**Exercise**. Will you quote only the lines starting at the one that contains "- full support" and ending with the last line of the listing below, inclusive?

**Material provided**.

%%

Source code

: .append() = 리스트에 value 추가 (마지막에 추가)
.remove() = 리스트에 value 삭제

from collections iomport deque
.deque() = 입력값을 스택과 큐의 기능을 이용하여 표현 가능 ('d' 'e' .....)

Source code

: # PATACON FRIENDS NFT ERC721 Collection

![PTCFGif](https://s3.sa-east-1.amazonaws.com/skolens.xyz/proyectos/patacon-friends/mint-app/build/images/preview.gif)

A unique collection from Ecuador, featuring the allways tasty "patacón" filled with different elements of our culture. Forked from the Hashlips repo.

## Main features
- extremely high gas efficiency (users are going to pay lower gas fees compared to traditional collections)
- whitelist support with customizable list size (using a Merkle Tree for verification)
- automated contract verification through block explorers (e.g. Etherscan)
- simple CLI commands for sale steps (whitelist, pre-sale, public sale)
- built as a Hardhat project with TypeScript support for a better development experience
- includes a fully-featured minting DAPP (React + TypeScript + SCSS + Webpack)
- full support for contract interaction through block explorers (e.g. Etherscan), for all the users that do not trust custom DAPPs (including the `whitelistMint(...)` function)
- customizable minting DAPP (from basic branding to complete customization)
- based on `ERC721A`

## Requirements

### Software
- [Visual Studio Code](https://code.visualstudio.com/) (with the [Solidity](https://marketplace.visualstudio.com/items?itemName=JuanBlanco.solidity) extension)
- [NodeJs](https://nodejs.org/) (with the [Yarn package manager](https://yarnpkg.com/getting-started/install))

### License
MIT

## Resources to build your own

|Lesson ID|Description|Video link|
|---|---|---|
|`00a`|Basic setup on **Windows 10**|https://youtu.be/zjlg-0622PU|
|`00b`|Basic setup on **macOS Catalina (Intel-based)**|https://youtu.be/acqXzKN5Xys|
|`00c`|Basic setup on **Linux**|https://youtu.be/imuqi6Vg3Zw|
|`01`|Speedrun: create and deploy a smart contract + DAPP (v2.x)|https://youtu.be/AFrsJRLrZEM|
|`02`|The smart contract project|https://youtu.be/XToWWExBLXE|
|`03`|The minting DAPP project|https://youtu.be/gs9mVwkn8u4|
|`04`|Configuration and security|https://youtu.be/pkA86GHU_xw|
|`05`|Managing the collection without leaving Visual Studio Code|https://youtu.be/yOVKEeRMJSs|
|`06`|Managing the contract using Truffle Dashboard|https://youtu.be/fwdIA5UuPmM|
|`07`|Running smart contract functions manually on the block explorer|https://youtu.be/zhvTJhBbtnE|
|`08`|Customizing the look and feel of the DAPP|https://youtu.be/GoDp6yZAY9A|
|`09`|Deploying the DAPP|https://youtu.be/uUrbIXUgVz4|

%%

**Answer section**.
- full support for contract interaction through block explorers (e.g. Etherscan), for all the users that do not trust custom DAPPs (including the `whitelistMint(...)` function)
- customizable minting DAPP (from basic branding to complete customization)
- based on `ERC721A`

## Requirements

### Software
- [Visual Studio Code](https://code.visualstudio.com/) (with the [Solidity](https://marketplace.visualstudio.com/items?itemName=JuanBlanco.solidity) extension)
- [NodeJs](https://nodejs.org/) (with the [Yarn package manager](https://yarnpkg.com/getting-started/install))

### License
MIT

## Resources to build your own

|Lesson ID|Description|Video link|
|---|---|---|
|`00a`|Basic setup on **Windows 10**|https://youtu.be/zjlg-0622PU|
|`00b`|Basic setup on **macOS Catalina (Intel-based)**|https://youtu.be/acqXzKN5Xys|
|`00c`|Basic setup on **Linux**|https://youtu.be/imuqi6Vg3Zw|
|`01`|Speedrun: create and deploy a smart contract + DAPP (v2.x)|https://youtu.be/AFrsJRLrZEM|
|`02`|The smart contract project|https://youtu.be/XToWWExBLXE|
|`03`|The minting DAPP project|https://youtu.be/gs9mVwkn8u4|
|`04`|Configuration and security|https://youtu.be/pkA86GHU_xw|
|`05`|Managing the collection without leaving Visual Studio Code|https://youtu.be/yOVKEeRMJSs|
|`06`|Managing the contract using Truffle Dashboard|https://youtu.be/fwdIA5UuPmM|
|`07`|Running smart contract functions manually on the block explorer|https://youtu.be/zhvTJhBbtnE|
|`08`|Customizing the look and feel of the DAPP|https://youtu.be/GoDp6yZAY9A|
|`09`|Deploying the DAPP|https://youtu.be/uUrbIXUgVz4|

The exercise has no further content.